Une vidéo est également sortie pour le single Shōjo Robot, réalisée par Shūichi Banba (番場秀一). Il a réalisé plusieurs autres vidéos pour Sheena Ringo, celles de Gips (ギブス), Mayonaka ha Junketsu (真夜中は純潔), Ringo no Uta (りんごのうた), STEM, Shuraba (修羅場) pour Tokyo Jihen, entre autres. Shūichi Banba est également le réalisateur du film Hyakuiro Megane (百色眼鏡) qui précédait d’un mois la sortie de l’album KSK (加爾基 精液 栗ノ花). La vidéo n’est jamais sortie en DVD et on ne l’a trouve même pas sur YouTube, ce qui est plutôt étonnant. On peut par contre la voir sur le site de vidéos Nico Nico Dōga (ニコニコ動画), mais la qualité de l’image est très moyenne. Sheena Ringo est présente sur cette vidéo. Autour de Rie Tomosaka qui chante, elle joue de tous les instruments. Sur la vidéo comme sur la pochette du EP, conçue par le designer graphique Yutaka Kimura (木村豊) de Central67 (fidèle designer de Sheena Ringo et Tokyo Jihen), on constate la notation des initiales TR/SR qui doit faire référence au nom de Tomosaka Rie (TR) et au titre du EP Shōjo Robot (SR). Mais dans le SR, je ne peux m’empêcher de voir les initiales de Sheena Ringo. L’intérieur du boîtier cartonné du CD contient une photo qui couvre les deux surfaces internes. On peut à peine voir cette photo à moins de découper au ciseau une des arêtes, mais on devine les visages de Rie Tomosaka et de Sheena Ringo. Enfin, je ne suis pas sûr qu’il s’agisse vraiment du visage de Sheena Ringo car j’ai un peu de mal à la reconnaître sauf qu’elle a bien un point de beauté au bon endroit sur le visage. Ces deux photos se faisant face à l’intérieur du boîtier me refont penser à cette image du miroir que je mentionnais auparavant. Cette duplicité est particulièrement intéressante.

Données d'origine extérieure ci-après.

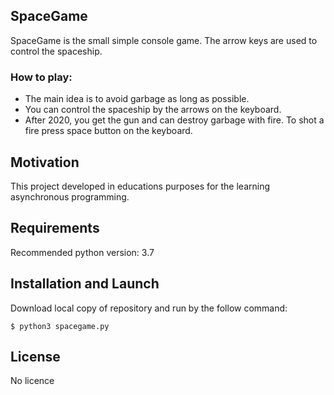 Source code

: ## SpaceGame

SpaceGame is the small simple console game. The arrow keys are used to control the spaceship.

### How to play:
* The main idea is to avoid garbage as long as possible.
* You can control the spaceship by the arrows on the keyboard.
* After 2020, you get the gun and can destroy garbage with fire. To shot a fire press space button on the keyboard. 

## Motivation

This project developed in educations purposes for the learning asynchronous programming. 

## Requirements

Recommended python version: 3.7

## Installation and Launch

Download local copy of repository and run by the follow command:
```
$ python3 spacegame.py
```

## License

No licence
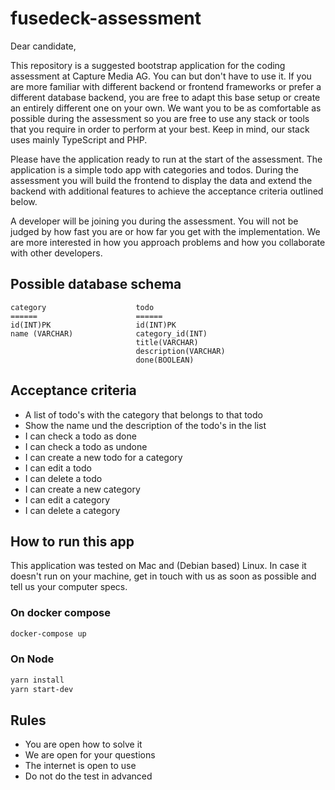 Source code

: # fusedeck-assessment

Dear candidate,

This repository is a suggested bootstrap application for the coding assessment at Capture Media AG. You can but don't have to use it. If you are more familiar with different backend or frontend frameworks or prefer a different database backend, you are free to adapt this base setup or create an entirely different one on your own. We want you to be as comfortable as possible during the assessment so you are free to use any stack or tools that you require in order to perform at your best. Keep in mind, our stack uses mainly TypeScript and PHP.

Please have the application ready to run at the start of the assessment. The application is a simple todo app with categories and todos. During the assessment you will build the frontend to display the data and extend the backend with additional features to achieve the acceptance criteria outlined below.

A developer will be joining you during the assessment. You will not be judged by how fast you are or how far you get with the implementation. We are more interested in how you approach problems and how you collaborate with other developers.

## Possible database schema
```
category                    todo
======                      ======
id(INT)PK                   id(INT)PK
name (VARCHAR)              category_id(INT)
                            title(VARCHAR)
                            description(VARCHAR)
                            done(BOOLEAN)
```

## Acceptance criteria
- A list of todo's with the category that belongs to that todo
- Show the name und the description of the todo's in the list
- I can check a todo as done
- I can check a todo as undone
- I can create a new todo for a category
- I can edit a todo
- I can delete a todo
- I can create a new category
- I can edit a category
- I can delete a category

## How to run this app
This application was tested on Mac and (Debian based) Linux. In case it doesn't run on your machine, get in touch with us as soon as possible and tell us your computer specs.

### On docker compose
```sh
docker-compose up
```

### On Node
```sh
yarn install
yarn start-dev
```

## Rules
- You are open how to solve it
- We are open for your questions
- The internet is open to use
- Do not do the test in advanced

no one knows the truth inside me

L’envie me reprend régulièrement de montrer des photographies en noir et blanc pour leur particularité d’intemporalité. Ce sont pourtant ici des photographies digitales récentes. J’ai toujours une pellicule en cours sur le Canon argentique, mais le rythme de progression est malheureusement d’une lenteur qui m’a fait oublié les photos que j’ai pu y prendre jusqu’à maintenant. Montrer des photographies en noir et blanc est aussi une occasion de s’arrêter et de regarder un peu en arrière dans les milliers de photos que j’ai pu prendre jusqu’à maintenant. Je trouve que le noir et blanc convient bien pour cette recherche de photographies plus anciennes car il atténue la temporalité. Elles auraient pu être prises hier comme il y a vingt ans. Et le noir et blanc va bien avec les paysages lumineux, avec le béton, avec certains genres d’architecture. Sur les deux premières photographies, nous sommes dans les montagnes de Hakone pendant la période froide du nouvel an, il y a plusieurs années. L’atmosphère de désolation qui se dégage du béton de la première photographie m’impressionne maintenant alors que j’avais laissé de côté cette photo à l’époque. Les photographies suivantes proviennent du sanctuaire Kashihara Jingu près de Nara et du temple Toyokawa Inari qu’on a visité beaucoup plus récemment. Mais l’idée du noir et blanc s’est aussi imposée en raison de la musique qui va suivre.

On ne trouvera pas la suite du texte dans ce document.